# TASK REQUIREMENTS
Return the lines below in which the string "accuracy" occurs.

# MATERIAL FOR THIS TASK
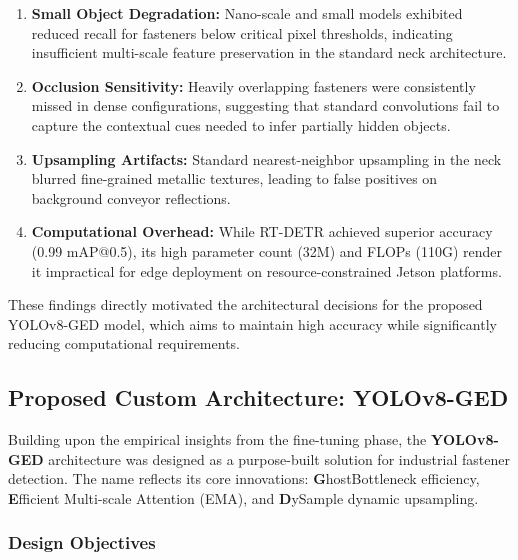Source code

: \begin{enumerate}
    \item \textbf{Small Object Degradation:} Nano-scale and small models exhibited reduced recall for fasteners below critical pixel thresholds, indicating insufficient multi-scale feature preservation in the standard neck architecture.
    
    \item \textbf{Occlusion Sensitivity:} Heavily overlapping fasteners were consistently missed in dense configurations, suggesting that standard convolutions fail to capture the contextual cues needed to infer partially hidden objects.
    
    \item \textbf{Upsampling Artifacts:} Standard nearest-neighbor upsampling in the neck blurred fine-grained metallic textures, leading to false positives on background conveyor reflections.
    
    \item \textbf{Computational Overhead:} While RT-DETR achieved superior accuracy (0.99 mAP@0.5), its high parameter count (32M) and FLOPs (110G) render it impractical for edge deployment on resource-constrained Jetson platforms.
\end{enumerate}

These findings directly motivated the architectural decisions for the proposed YOLOv8-GED model, which aims to maintain high accuracy while significantly reducing computational requirements.

\subsection{Proposed Custom Architecture: YOLOv8-GED}
\label{subsec:proposed_arch}

Building upon the empirical insights from the fine-tuning phase, the \textbf{YOLOv8-GED} architecture was designed as a purpose-built solution for industrial fastener detection. The name reflects its core innovations: \textbf{G}hostBottleneck efficiency, \textbf{E}fficient Multi-scale Attention (EMA), and \textbf{D}ySample dynamic upsampling.

\subsubsection{Design Objectives}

# RESPONSE BELOW
    \item \textbf{Computational Overhead:} While RT-DETR achieved superior accuracy (0.99 mAP@0.5), its high parameter count (32M) and FLOPs (110G) render it impractical for edge deployment on resource-constrained Jetson platforms.
These findings directly motivated the architectural decisions for the proposed YOLOv8-GED model, which aims to maintain high accuracy while significantly reducing computational requirements.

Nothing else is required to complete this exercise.